Nesta semana, o governo federal anunciou que todas as favelas e comunidades urbanas localizadas pelo IBGE no Censo Demográfico 2022 terão, pelo menos, um CEP. Os 12.348 territórios distribuídos em 656 municípios brasileiros abrigam 16,3 milhões de brasileiros, quase um décimo da população; sete em cada dez são pretos ou pardos. No ano passado, o IBGE já havia decidido abandonar a expressão aglomerados subnormais, adotada desde 1991 para designar as áreas habitacionais caracterizadas por insegurança jurídica na posse; ausência, oferta precária ou incompleta de serviços públicos; padrões urbanísticos fora da ordem vigente; e ocupação de áreas com restrição.
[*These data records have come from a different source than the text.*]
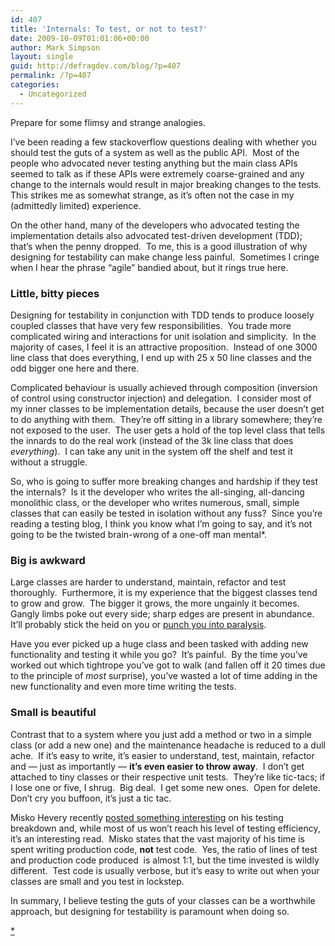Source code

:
 ```yaml
---
id: 407
title: 'Internals: To test, or not to test?'
date: 2009-10-09T01:01:06+00:00
author: Mark Simpson
layout: single
guid: http://defragdev.com/blog/?p=407
permalink: /?p=407
categories:
  - Uncategorized
---
```

Prepare for some flimsy and strange analogies.

I&#8217;ve been reading a few stackoverflow questions dealing with whether you should test the guts of a system as well as the public API.  Most of the people who advocated never testing anything but the main class APIs seemed to talk as if these APIs were extremely coarse-grained and any change to the internals would result in major breaking changes to the tests.  This strikes me as somewhat strange, as it&#8217;s often not the case in my (admittedly limited) experience.

On the other hand, many of the developers who advocated testing the implementation details also advocated test-driven development (TDD); that&#8217;s when the penny dropped.  To me, this is a good illustration of why designing for testability can make change less painful.  Sometimes I cringe when I hear the phrase &#8220;agile&#8221; bandied about, but it rings true here.

### Little, bitty pieces

Designing for testability in conjunction with TDD tends to produce loosely coupled classes that have very few responsibilities.  You trade more complicated wiring and interactions for unit isolation and simplicity.  In the majority of cases, I feel it is an attractive proposition.  Instead of one 3000 line class that does everything, I end up with 25 x 50 line classes and the odd bigger one here and there.

Complicated behaviour is usually achieved through composition (inversion of control using constructor injection) and delegation.  I consider most of my inner classes to be implementation details, because the user doesn&#8217;t get to do anything with them.  They&#8217;re off sitting in a library somewhere; they&#8217;re not exposed to the user.  The user gets a hold of the top level class that tells the innards to do the real work (instead of the 3k line class that does _everything_).  I can take any unit in the system off the shelf and test it without a struggle.

So, who is going to suffer more breaking changes and hardship if they test the internals?  Is it the developer who writes the all-singing, all-dancing monolithic class, or the developer who writes numerous, small, simple classes that can easily be tested in isolation without any fuss?  Since you&#8217;re reading a testing blog, I think you know what I&#8217;m going to say, and it&#8217;s not going to be the twisted brain-wrong of a one-off man mental*.

### Big is awkward

Large classes are harder to understand, maintain, refactor and test thoroughly.  Furthermore, it is my experience that the biggest classes tend to grow and grow.  The bigger it grows, the more ungainly it becomes.  Gangly limbs poke out every side; sharp edges are present in abundance.  It&#8217;ll probably stick the heid on you or [punch you into paralysis](http://www.imdb.com/character/ch0029856/quotes).

Have you ever picked up a huge class and been tasked with adding new functionality and testing it while you go?  It&#8217;s painful.  By the time you&#8217;ve worked out which tightrope you&#8217;ve got to walk (and fallen off it 20 times due to the principle of _most_ surprise), you&#8217;ve wasted a lot of time adding in the new functionality and even more time writing the tests.

### Small is beautiful

Contrast that to a system where you just add a method or two in a simple class (or add a new one) and the maintenance headache is reduced to a dull ache.  If it&#8217;s easy to write, it&#8217;s easier to understand, test, maintain, refactor and &#8212; just as importantly &#8212; **it&#8217;s even easier to throw away**.  I don&#8217;t get attached to tiny classes or their respective unit tests.  They&#8217;re like tic-tacs; if I lose one or five, I shrug.  Big deal.  I get some new ones.  Open for delete.  Don&#8217;t cry you buffoon, it&#8217;s just a tic tac.

Misko Hevery recently [posted something interesting](http://misko.hevery.com/2009/10/01/cost-of-testing/) on his testing breakdown and, while most of us won&#8217;t reach his level of testing efficiency, it&#8217;s an interesting read.  Misko states that the vast majority of his time is spent writing production code, **not** test code.  Yes, the ratio of lines of test and production code produced  is almost 1:1, but the time invested is wildly different.  Test code is usually verbose, but it&#8217;s easy to write out when your classes are small and you test in lockstep.

In summary, I believe testing the guts of your classes can be a worthwhile approach, but designing for testability is paramount when doing so.

[*](http://www.imdb.com/character/ch0017429/quotes)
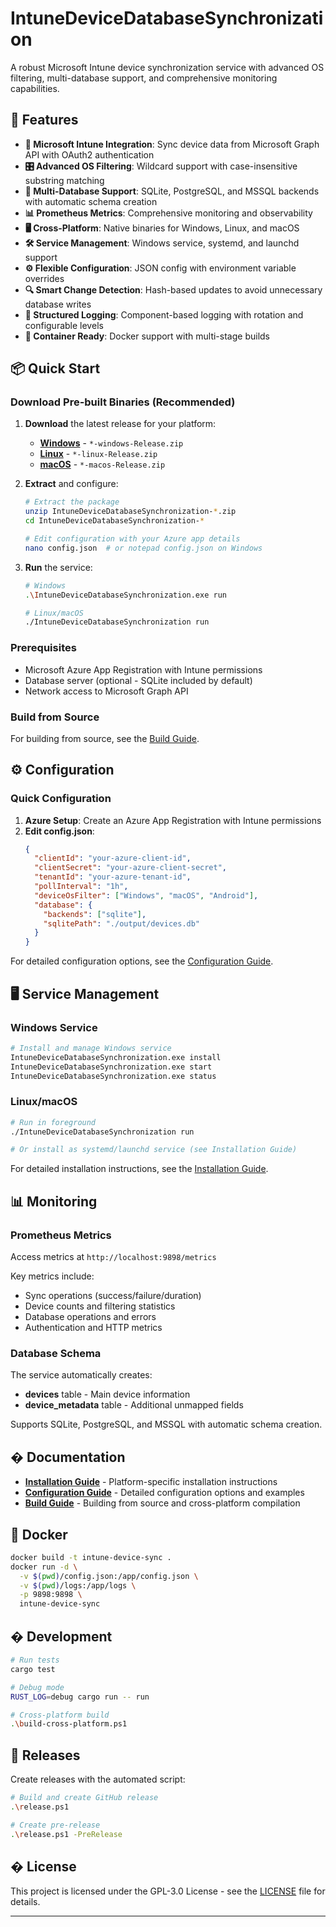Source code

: # IntuneDeviceDatabaseSynchronization

A robust Microsoft Intune device synchronization service with advanced OS filtering, multi-database support, and comprehensive monitoring capabilities.

## 🚀 Features

- **🔄 Microsoft Intune Integration**: Sync device data from Microsoft Graph API with OAuth2 authentication
- **🎛️ Advanced OS Filtering**: Wildcard support with case-insensitive substring matching
- **💾 Multi-Database Support**: SQLite, PostgreSQL, and MSSQL backends with automatic schema creation
- **📊 Prometheus Metrics**: Comprehensive monitoring and observability
- **🖥️ Cross-Platform**: Native binaries for Windows, Linux, and macOS
- **🛠️ Service Management**: Windows service, systemd, and launchd support
- **⚙️ Flexible Configuration**: JSON config with environment variable overrides
- **🔍 Smart Change Detection**: Hash-based updates to avoid unnecessary database writes
- **📝 Structured Logging**: Component-based logging with rotation and configurable levels
- **🐳 Container Ready**: Docker support with multi-stage builds

## 📦 Quick Start

### Download Pre-built Binaries (Recommended)

1. **Download** the latest release for your platform:
   - [**Windows**](https://github.com/your-org/IntuneDeviceDatabaseSynchronization/releases/latest) - `*-windows-Release.zip`
   - [**Linux**](https://github.com/your-org/IntuneDeviceDatabaseSynchronization/releases/latest) - `*-linux-Release.zip`
   - [**macOS**](https://github.com/your-org/IntuneDeviceDatabaseSynchronization/releases/latest) - `*-macos-Release.zip`

2. **Extract** and configure:
   ```bash
   # Extract the package
   unzip IntuneDeviceDatabaseSynchronization-*.zip
   cd IntuneDeviceDatabaseSynchronization-*

   # Edit configuration with your Azure app details
   nano config.json  # or notepad config.json on Windows
   ```

3. **Run** the service:
   ```bash
   # Windows
   .\IntuneDeviceDatabaseSynchronization.exe run

   # Linux/macOS
   ./IntuneDeviceDatabaseSynchronization run
   ```

### Prerequisites

- Microsoft Azure App Registration with Intune permissions
- Database server (optional - SQLite included by default)
- Network access to Microsoft Graph API

### Build from Source

For building from source, see the [Build Guide](docs/BUILD.md).

## ⚙️ Configuration

### Quick Configuration

1. **Azure Setup**: Create an Azure App Registration with Intune permissions
2. **Edit config.json**:
   ```json
   {
     "clientId": "your-azure-client-id",
     "clientSecret": "your-azure-client-secret",
     "tenantId": "your-azure-tenant-id",
     "pollInterval": "1h",
     "deviceOsFilter": ["Windows", "macOS", "Android"],
     "database": {
       "backends": ["sqlite"],
       "sqlitePath": "./output/devices.db"
     }
   }
   ```

For detailed configuration options, see the [Configuration Guide](docs/CONFIGURATION.md).

## 🖥️ Service Management

### Windows Service
```bash
# Install and manage Windows service
IntuneDeviceDatabaseSynchronization.exe install
IntuneDeviceDatabaseSynchronization.exe start
IntuneDeviceDatabaseSynchronization.exe status
```

### Linux/macOS
```bash
# Run in foreground
./IntuneDeviceDatabaseSynchronization run

# Or install as systemd/launchd service (see Installation Guide)
```

For detailed installation instructions, see the [Installation Guide](docs/INSTALLATION.md).

## 📊 Monitoring

### Prometheus Metrics
Access metrics at `http://localhost:9898/metrics`

Key metrics include:
- Sync operations (success/failure/duration)
- Device counts and filtering statistics
- Database operations and errors
- Authentication and HTTP metrics

### Database Schema
The service automatically creates:
- **devices** table - Main device information
- **device_metadata** table - Additional unmapped fields

Supports SQLite, PostgreSQL, and MSSQL with automatic schema creation.

## � Documentation

- [**Installation Guide**](docs/INSTALLATION.md) - Platform-specific installation instructions
- [**Configuration Guide**](docs/CONFIGURATION.md) - Detailed configuration options and examples
- [**Build Guide**](docs/BUILD.md) - Building from source and cross-platform compilation

## 🐳 Docker

```bash
docker build -t intune-device-sync .
docker run -d \
  -v $(pwd)/config.json:/app/config.json \
  -v $(pwd)/logs:/app/logs \
  -p 9898:9898 \
  intune-device-sync
```

## � Development

```bash
# Run tests
cargo test

# Debug mode
RUST_LOG=debug cargo run -- run

# Cross-platform build
.\build-cross-platform.ps1
```

## 🚀 Releases

Create releases with the automated script:
```bash
# Build and create GitHub release
.\release.ps1

# Create pre-release
.\release.ps1 -PreRelease
```

## � License

This project is licensed under the GPL-3.0 License - see the [LICENSE](LICENSE) file for details.

---

<!-- AUGMENT NOTES FOR FUTURE CHANGES:
- Update GitHub repository URLs in README and release script when repository is created
- Consider adding GitHub Actions workflow for automated builds and releases
- Add more comprehensive error handling examples in documentation
- Consider adding configuration validation tool
- Add performance tuning guide for large environments
- Consider adding backup/restore functionality for SQLite databases
- Add monitoring dashboard examples (Grafana)
- Consider adding webhook support for real-time notifications
-->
Na ação do Ministério das Cidades em parceria com a pasta das Comunicações e com os Correios, cada localidade ganhou um CEP. A próxima etapa é mapear ruas, travessas e vielas de ao menos 300 comunidades, para que cada logradouro tenha o próprio código de endereçamento. Uma centena de favelas, na sequência, ganhará posto ou agência dos Correios. O anúncio foi celebrado por líderes comunitários, moradores, organizações sociais e pesquisadores:

— O não reconhecimento de endereços prejudica profundamente o cotidiano de milhões de pessoas, que têm dificuldade de ter acesso a mercadorias, numa economia cada vez mais digital. Garantir CEP é efetivar um direito pleno de cidadania —diz o geógrafo Jailson de Souza e Silva, diretor-geral do Instituto Comum Viver e conselheiro do Observatório de Favelas.

Ele participou, com Eliana Sousa Silva, do projeto cartográfico que, quase uma década e meia depois, aparece como referência na ação governamental. No Rio, o domínio de territórios por facções do tráfico de drogas e da milícia costuma ser apontado como entrave a direitos assegurados em outras áreas da cidade — como endereço, CEP, entrega de encomendas. A diretora da Redes da Maré rebate:

— Muitos pensam que a presença de grupos civis armados é capaz de limitar o ordenamento dos endereços nas favelas do Rio. Mas a verdade é que esse direito nunca foi uma demanda para o poder público nem para as concessionárias de serviços. Historicamente, nunca foi prioridade. O que falta é disposição, mediação política. Falta compreender a quem essas políticas são endereçadas e que elas são urgentes.

O IBGE estima que cerca de 280 mil endereços em favelas e comunidades têm fragilidade. São locais sem nome de rua e/ou numeração, em que vivem 870 mil brasileiros. Quase metade (48,7%) das favelas do país fica no Sudeste. À frente, São Paulo e Rio, com respectivamente, 3.123 e 1.724 comunidades. No Estado do Rio, 2,142 milhões moram em favelas, 13,3% dos habitantes.

Das cinco maiores comunidades do país, três ficam em solo carioca. A Rocinha, na Zona Sul, a maior do país, tem 72.017 moradores, segundo o IBGE. Rio das Pedras, na recém-batizada Zona Sudoeste da capital, soma 55.653. Entre as duas estão Sol Nascente (Brasília), com 70.908; Paraisópolis (São Paulo), 58.527; e Cidade de Deus/Alfredo Nascimento (Manaus), 55.821. O CEP em cada logradouro é reparação devida há muito a quem vive nas favelas. Uma peça bem-vinda no quebra-cabeça de direitos sonegados no país marcado pela desigualdade.